• WHAT IS NEEDED: Reproduce exactly, with no other output, every line of the data below from the line containing "a $D$ in tempo polinomiale" to the end, inclusive.

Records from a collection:
______________________________

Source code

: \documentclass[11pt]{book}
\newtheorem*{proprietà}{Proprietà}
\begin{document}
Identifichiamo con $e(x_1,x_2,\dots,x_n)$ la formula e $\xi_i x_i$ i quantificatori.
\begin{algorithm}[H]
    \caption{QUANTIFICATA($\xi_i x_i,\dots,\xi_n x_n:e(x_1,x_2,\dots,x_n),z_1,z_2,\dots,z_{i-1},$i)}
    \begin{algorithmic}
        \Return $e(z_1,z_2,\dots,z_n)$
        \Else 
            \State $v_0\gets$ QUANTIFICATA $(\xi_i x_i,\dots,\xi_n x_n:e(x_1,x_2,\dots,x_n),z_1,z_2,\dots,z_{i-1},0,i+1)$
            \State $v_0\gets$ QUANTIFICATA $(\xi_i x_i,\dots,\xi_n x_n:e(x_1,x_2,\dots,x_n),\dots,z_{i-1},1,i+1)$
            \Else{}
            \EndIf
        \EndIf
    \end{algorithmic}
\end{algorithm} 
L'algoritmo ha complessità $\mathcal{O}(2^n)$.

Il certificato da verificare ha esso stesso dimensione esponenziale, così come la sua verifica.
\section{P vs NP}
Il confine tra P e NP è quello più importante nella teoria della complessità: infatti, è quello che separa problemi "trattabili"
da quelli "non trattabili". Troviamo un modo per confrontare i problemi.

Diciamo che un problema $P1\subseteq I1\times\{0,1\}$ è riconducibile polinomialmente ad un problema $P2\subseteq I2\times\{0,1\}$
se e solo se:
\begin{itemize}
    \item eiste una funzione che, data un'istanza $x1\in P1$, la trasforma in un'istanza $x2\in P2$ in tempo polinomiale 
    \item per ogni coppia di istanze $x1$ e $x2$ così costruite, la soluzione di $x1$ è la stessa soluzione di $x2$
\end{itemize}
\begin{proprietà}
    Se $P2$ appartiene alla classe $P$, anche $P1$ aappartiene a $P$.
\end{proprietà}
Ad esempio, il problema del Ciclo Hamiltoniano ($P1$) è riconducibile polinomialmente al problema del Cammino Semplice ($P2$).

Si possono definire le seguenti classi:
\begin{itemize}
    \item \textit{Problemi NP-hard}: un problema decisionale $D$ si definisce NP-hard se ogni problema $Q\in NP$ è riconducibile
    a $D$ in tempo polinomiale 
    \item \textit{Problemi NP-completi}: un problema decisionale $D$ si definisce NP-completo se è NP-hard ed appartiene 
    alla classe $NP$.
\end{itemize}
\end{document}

______________________________

• TASK RESPONSE:
    a $D$ in tempo polinomiale 
    \item \textit{Problemi NP-completi}: un problema decisionale $D$ si definisce NP-completo se è NP-hard ed appartiene 
    alla classe $NP$.
\end{itemize}
\end{document}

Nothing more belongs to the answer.